→ **Your assignment**:
Search the records below for the string "сигма", and report each line that contains it.

→ **Data provided**:
☆ ☆ ☆ ☆
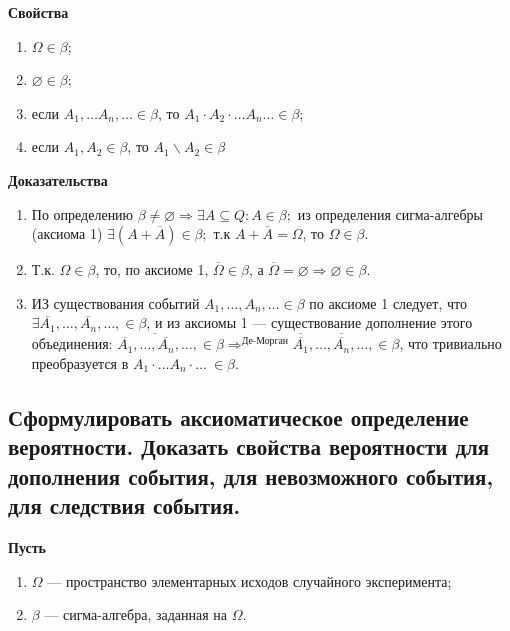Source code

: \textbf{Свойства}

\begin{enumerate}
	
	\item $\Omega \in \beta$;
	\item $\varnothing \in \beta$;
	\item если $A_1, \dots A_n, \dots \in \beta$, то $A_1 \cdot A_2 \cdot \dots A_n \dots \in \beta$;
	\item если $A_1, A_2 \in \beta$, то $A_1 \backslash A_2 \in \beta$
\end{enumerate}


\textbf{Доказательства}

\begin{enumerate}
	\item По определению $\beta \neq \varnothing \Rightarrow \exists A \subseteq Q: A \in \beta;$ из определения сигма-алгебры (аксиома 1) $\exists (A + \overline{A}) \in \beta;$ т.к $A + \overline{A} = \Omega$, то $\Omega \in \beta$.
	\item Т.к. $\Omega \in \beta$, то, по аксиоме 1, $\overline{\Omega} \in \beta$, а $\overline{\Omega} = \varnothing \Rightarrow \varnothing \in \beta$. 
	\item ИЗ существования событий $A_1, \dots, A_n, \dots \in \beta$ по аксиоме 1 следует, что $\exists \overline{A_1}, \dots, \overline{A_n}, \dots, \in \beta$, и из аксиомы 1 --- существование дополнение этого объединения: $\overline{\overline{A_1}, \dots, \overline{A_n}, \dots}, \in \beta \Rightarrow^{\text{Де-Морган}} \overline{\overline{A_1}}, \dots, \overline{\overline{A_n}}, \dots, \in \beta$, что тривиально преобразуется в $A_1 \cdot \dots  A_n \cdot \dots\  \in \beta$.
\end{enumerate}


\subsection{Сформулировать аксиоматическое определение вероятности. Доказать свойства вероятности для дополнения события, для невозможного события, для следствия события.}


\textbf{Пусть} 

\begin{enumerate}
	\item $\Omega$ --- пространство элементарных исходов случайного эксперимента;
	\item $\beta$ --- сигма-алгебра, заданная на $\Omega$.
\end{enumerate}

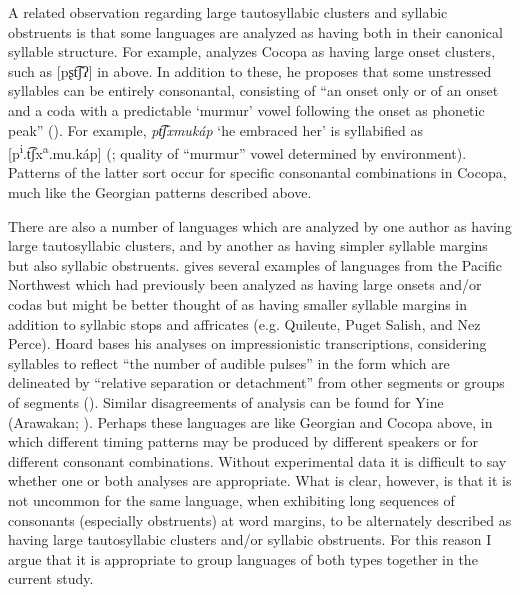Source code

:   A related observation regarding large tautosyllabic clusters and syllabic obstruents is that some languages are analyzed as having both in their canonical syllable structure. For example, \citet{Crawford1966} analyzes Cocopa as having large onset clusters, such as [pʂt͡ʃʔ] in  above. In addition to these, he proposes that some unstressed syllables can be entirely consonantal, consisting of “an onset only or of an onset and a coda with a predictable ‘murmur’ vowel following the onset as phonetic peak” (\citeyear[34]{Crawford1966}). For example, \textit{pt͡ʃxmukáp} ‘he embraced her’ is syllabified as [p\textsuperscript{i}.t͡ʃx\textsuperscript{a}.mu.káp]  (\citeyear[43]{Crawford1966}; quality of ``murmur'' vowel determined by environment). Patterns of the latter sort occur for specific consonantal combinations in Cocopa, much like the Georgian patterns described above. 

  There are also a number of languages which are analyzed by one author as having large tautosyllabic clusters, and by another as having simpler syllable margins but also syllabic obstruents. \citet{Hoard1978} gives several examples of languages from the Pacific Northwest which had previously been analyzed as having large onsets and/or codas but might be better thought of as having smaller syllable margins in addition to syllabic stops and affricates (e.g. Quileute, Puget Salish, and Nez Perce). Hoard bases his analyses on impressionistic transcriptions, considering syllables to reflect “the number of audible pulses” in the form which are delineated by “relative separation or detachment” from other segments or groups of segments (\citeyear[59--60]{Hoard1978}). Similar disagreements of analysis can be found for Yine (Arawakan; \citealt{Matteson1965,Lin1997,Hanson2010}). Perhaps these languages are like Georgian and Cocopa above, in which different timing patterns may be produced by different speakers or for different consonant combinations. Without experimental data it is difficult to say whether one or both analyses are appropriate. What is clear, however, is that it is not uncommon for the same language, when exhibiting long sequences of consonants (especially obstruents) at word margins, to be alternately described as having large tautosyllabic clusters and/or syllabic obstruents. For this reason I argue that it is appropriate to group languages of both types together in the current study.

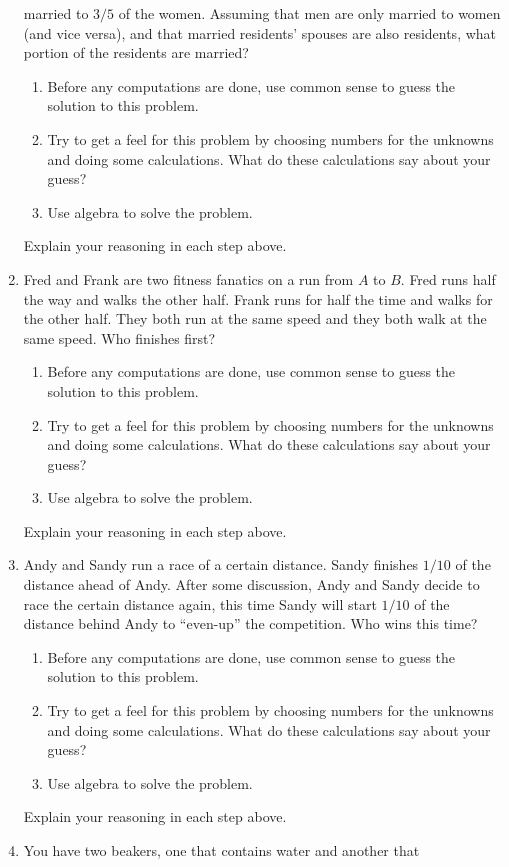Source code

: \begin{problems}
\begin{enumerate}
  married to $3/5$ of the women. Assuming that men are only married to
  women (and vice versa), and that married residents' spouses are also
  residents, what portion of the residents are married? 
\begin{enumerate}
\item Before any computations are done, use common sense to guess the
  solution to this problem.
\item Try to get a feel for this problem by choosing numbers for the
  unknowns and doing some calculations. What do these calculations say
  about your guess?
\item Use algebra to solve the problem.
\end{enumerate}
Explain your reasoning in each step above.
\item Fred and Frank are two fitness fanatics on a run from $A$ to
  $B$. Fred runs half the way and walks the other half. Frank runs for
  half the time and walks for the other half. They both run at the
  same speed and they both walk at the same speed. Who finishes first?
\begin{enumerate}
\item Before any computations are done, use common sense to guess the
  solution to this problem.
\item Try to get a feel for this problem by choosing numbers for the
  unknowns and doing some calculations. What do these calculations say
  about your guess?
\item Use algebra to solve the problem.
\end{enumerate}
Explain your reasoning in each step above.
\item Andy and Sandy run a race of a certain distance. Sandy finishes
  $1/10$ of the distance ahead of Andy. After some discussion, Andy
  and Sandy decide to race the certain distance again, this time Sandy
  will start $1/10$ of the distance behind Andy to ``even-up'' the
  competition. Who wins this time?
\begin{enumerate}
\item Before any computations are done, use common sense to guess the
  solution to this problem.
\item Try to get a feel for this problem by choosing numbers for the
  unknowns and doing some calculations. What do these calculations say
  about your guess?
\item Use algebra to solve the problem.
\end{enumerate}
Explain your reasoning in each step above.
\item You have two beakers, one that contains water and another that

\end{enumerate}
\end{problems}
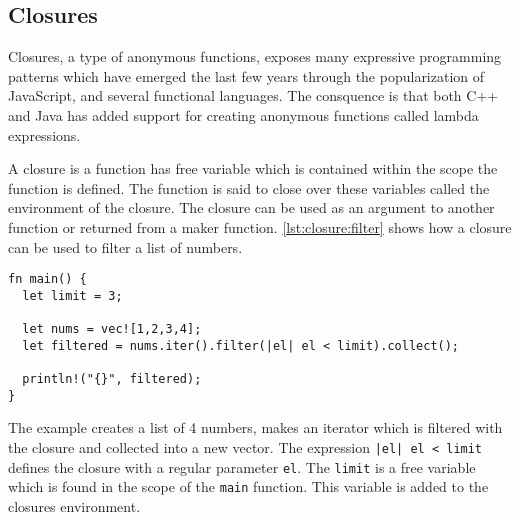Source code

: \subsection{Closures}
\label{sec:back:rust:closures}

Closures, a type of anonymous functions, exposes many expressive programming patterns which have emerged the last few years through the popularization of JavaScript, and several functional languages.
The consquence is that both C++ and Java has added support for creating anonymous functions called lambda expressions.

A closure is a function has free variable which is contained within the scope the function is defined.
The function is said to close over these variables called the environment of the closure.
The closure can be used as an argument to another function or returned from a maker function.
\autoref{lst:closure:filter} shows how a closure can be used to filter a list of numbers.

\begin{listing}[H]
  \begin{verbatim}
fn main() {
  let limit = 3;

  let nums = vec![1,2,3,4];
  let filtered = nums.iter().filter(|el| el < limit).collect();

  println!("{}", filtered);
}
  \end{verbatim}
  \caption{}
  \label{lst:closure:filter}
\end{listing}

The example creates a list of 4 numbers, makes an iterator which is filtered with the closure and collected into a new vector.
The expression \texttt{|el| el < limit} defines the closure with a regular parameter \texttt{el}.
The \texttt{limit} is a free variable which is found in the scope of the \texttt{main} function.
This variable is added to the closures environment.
☆ ☆ ☆ ☆
→ **Completed exercise**:
	\item По определению $\beta \neq \varnothing \Rightarrow \exists A \subseteq Q: A \in \beta;$ из определения сигма-алгебры (аксиома 1) $\exists (A + \overline{A}) \in \beta;$ т.к $A + \overline{A} = \Omega$, то $\Omega \in \beta$.
	\item $\beta$ --- сигма-алгебра, заданная на $\Omega$.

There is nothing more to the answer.